EXERCISE REQUIREMENTS:
Repeat the listing below verbatim, without its images.

::: SOURCE DATA

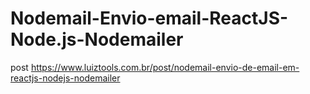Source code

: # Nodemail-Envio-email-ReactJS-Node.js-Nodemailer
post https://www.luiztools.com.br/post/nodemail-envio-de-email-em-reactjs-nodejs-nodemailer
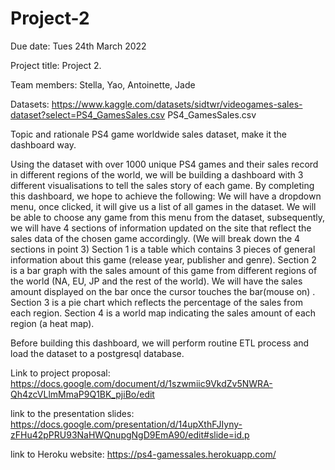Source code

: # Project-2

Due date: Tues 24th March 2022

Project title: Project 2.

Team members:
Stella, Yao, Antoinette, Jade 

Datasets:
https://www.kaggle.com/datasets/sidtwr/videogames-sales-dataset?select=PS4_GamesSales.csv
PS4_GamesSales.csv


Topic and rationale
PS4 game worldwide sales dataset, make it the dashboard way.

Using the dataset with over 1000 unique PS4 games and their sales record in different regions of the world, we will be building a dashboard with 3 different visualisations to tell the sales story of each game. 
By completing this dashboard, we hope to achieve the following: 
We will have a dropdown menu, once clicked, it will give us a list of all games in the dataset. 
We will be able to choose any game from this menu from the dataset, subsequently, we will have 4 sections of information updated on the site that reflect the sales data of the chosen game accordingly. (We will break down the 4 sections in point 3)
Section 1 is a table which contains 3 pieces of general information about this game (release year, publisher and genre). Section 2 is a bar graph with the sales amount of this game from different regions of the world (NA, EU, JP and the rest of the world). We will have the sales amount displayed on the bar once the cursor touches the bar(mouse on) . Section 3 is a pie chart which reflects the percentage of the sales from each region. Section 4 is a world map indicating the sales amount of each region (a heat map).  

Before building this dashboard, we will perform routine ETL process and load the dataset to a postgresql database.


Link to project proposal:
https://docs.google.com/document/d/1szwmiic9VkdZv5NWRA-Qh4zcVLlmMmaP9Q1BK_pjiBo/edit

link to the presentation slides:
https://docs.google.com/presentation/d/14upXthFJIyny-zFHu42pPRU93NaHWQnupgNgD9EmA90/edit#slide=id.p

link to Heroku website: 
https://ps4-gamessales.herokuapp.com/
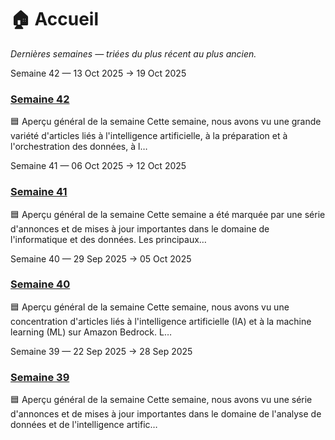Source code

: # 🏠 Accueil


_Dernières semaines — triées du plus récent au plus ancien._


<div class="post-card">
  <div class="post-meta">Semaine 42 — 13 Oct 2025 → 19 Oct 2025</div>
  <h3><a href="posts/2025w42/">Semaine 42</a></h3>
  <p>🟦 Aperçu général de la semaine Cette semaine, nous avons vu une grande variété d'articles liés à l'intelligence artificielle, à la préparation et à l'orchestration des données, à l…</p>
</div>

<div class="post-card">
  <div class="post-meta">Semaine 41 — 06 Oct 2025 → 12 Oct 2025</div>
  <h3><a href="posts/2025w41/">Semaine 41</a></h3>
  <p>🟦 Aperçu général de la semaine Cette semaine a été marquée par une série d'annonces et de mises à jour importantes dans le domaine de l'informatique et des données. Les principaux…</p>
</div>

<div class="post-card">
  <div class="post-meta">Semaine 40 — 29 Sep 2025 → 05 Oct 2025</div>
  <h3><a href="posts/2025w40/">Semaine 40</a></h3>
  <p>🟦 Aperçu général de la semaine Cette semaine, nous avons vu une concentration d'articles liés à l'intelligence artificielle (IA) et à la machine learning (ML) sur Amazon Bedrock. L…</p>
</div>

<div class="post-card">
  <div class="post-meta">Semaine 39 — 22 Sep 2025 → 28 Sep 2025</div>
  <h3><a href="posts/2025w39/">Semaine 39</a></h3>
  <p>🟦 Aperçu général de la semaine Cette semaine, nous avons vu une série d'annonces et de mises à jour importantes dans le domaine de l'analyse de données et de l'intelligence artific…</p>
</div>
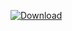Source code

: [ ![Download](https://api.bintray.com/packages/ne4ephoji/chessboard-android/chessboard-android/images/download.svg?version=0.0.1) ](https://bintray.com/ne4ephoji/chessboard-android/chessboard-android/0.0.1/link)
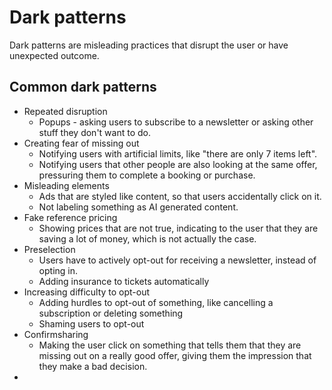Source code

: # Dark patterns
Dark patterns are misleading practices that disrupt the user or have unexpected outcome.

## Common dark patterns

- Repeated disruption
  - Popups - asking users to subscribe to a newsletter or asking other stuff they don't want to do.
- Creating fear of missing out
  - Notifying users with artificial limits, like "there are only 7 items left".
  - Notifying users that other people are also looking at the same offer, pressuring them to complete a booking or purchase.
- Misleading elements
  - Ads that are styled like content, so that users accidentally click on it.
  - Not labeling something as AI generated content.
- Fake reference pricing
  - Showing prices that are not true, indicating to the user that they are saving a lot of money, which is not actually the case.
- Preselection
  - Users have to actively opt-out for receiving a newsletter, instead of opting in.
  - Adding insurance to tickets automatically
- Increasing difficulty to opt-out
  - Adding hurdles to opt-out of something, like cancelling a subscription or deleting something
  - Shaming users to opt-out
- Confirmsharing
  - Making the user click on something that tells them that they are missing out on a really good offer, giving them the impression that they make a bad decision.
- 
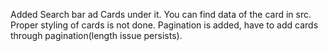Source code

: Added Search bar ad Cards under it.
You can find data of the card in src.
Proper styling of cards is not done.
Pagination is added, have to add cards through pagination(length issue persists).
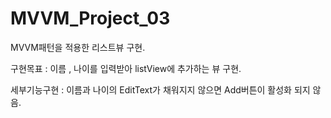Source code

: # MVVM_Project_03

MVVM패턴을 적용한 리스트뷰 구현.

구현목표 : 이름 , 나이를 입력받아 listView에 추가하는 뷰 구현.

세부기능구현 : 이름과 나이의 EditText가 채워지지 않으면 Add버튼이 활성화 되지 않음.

::::::

EXERCISE RESULT:
Source code

: # Nodemail-Envio-email-ReactJS-Node.js-Nodemailer
post https://www.luiztools.com.br/post/nodemail-envio-de-email-em-reactjs-nodejs-nodemailer
Source code

: # Project-2

Due date: Tues 24th March 2022

Project title: Project 2.

Team members:
Stella, Yao, Antoinette, Jade 

Datasets:
https://www.kaggle.com/datasets/sidtwr/videogames-sales-dataset?select=PS4_GamesSales.csv
PS4_GamesSales.csv


Topic and rationale
PS4 game worldwide sales dataset, make it the dashboard way.

Using the dataset with over 1000 unique PS4 games and their sales record in different regions of the world, we will be building a dashboard with 3 different visualisations to tell the sales story of each game. 
By completing this dashboard, we hope to achieve the following: 
We will have a dropdown menu, once clicked, it will give us a list of all games in the dataset. 
We will be able to choose any game from this menu from the dataset, subsequently, we will have 4 sections of information updated on the site that reflect the sales data of the chosen game accordingly. (We will break down the 4 sections in point 3)
Section 1 is a table which contains 3 pieces of general information about this game (release year, publisher and genre). Section 2 is a bar graph with the sales amount of this game from different regions of the world (NA, EU, JP and the rest of the world). We will have the sales amount displayed on the bar once the cursor touches the bar(mouse on) . Section 3 is a pie chart which reflects the percentage of the sales from each region. Section 4 is a world map indicating the sales amount of each region (a heat map).  

Before building this dashboard, we will perform routine ETL process and load the dataset to a postgresql database.


Link to project proposal:
https://docs.google.com/document/d/1szwmiic9VkdZv5NWRA-Qh4zcVLlmMmaP9Q1BK_pjiBo/edit

link to the presentation slides:
https://docs.google.com/presentation/d/14upXthFJIyny-zFHu42pPRU93NaHWQnupgNgD9EmA90/edit#slide=id.p

link to Heroku website: 
https://ps4-gamessales.herokuapp.com/
Source code

: # 🏠 Accueil


_Dernières semaines — triées du plus récent au plus ancien._


<div class="post-card">
  <div class="post-meta">Semaine 42 — 13 Oct 2025 → 19 Oct 2025</div>
  <h3><a href="posts/2025w42/">Semaine 42</a></h3>
  <p>🟦 Aperçu général de la semaine Cette semaine, nous avons vu une grande variété d'articles liés à l'intelligence artificielle, à la préparation et à l'orchestration des données, à l…</p>
</div>

<div class="post-card">
  <div class="post-meta">Semaine 41 — 06 Oct 2025 → 12 Oct 2025</div>
  <h3><a href="posts/2025w41/">Semaine 41</a></h3>
  <p>🟦 Aperçu général de la semaine Cette semaine a été marquée par une série d'annonces et de mises à jour importantes dans le domaine de l'informatique et des données. Les principaux…</p>
</div>

<div class="post-card">
  <div class="post-meta">Semaine 40 — 29 Sep 2025 → 05 Oct 2025</div>
  <h3><a href="posts/2025w40/">Semaine 40</a></h3>
  <p>🟦 Aperçu général de la semaine Cette semaine, nous avons vu une concentration d'articles liés à l'intelligence artificielle (IA) et à la machine learning (ML) sur Amazon Bedrock. L…</p>
</div>

<div class="post-card">
  <div class="post-meta">Semaine 39 — 22 Sep 2025 → 28 Sep 2025</div>
  <h3><a href="posts/2025w39/">Semaine 39</a></h3>
  <p>🟦 Aperçu général de la semaine Cette semaine, nous avons vu une série d'annonces et de mises à jour importantes dans le domaine de l'analyse de données et de l'intelligence artific…</p>
</div>
Source code

: [ ![Download](https://api.bintray.com/packages/ne4ephoji/chessboard-android/chessboard-android/images/download.svg?version=0.0.1) ](https://bintray.com/ne4ephoji/chessboard-android/chessboard-android/0.0.1/link)
Source code

: # Dark patterns
Dark patterns are misleading practices that disrupt the user or have unexpected outcome.

## Common dark patterns

- Repeated disruption
  - Popups - asking users to subscribe to a newsletter or asking other stuff they don't want to do.
- Creating fear of missing out
  - Notifying users with artificial limits, like "there are only 7 items left".
  - Notifying users that other people are also looking at the same offer, pressuring them to complete a booking or purchase.
- Misleading elements
  - Ads that are styled like content, so that users accidentally click on it.
  - Not labeling something as AI generated content.
- Fake reference pricing
  - Showing prices that are not true, indicating to the user that they are saving a lot of money, which is not actually the case.
- Preselection
  - Users have to actively opt-out for receiving a newsletter, instead of opting in.
  - Adding insurance to tickets automatically
- Increasing difficulty to opt-out
  - Adding hurdles to opt-out of something, like cancelling a subscription or deleting something
  - Shaming users to opt-out
- Confirmsharing
  - Making the user click on something that tells them that they are missing out on a really good offer, giving them the impression that they make a bad decision.
- 
Source code

: Added Search bar ad Cards under it.
You can find data of the card in src.
Proper styling of cards is not done.
Pagination is added, have to add cards through pagination(length issue persists).
Source code

: # MVVM_Project_03

MVVM패턴을 적용한 리스트뷰 구현.

구현목표 : 이름 , 나이를 입력받아 listView에 추가하는 뷰 구현.

세부기능구현 : 이름과 나이의 EditText가 채워지지 않으면 Add버튼이 활성화 되지 않음.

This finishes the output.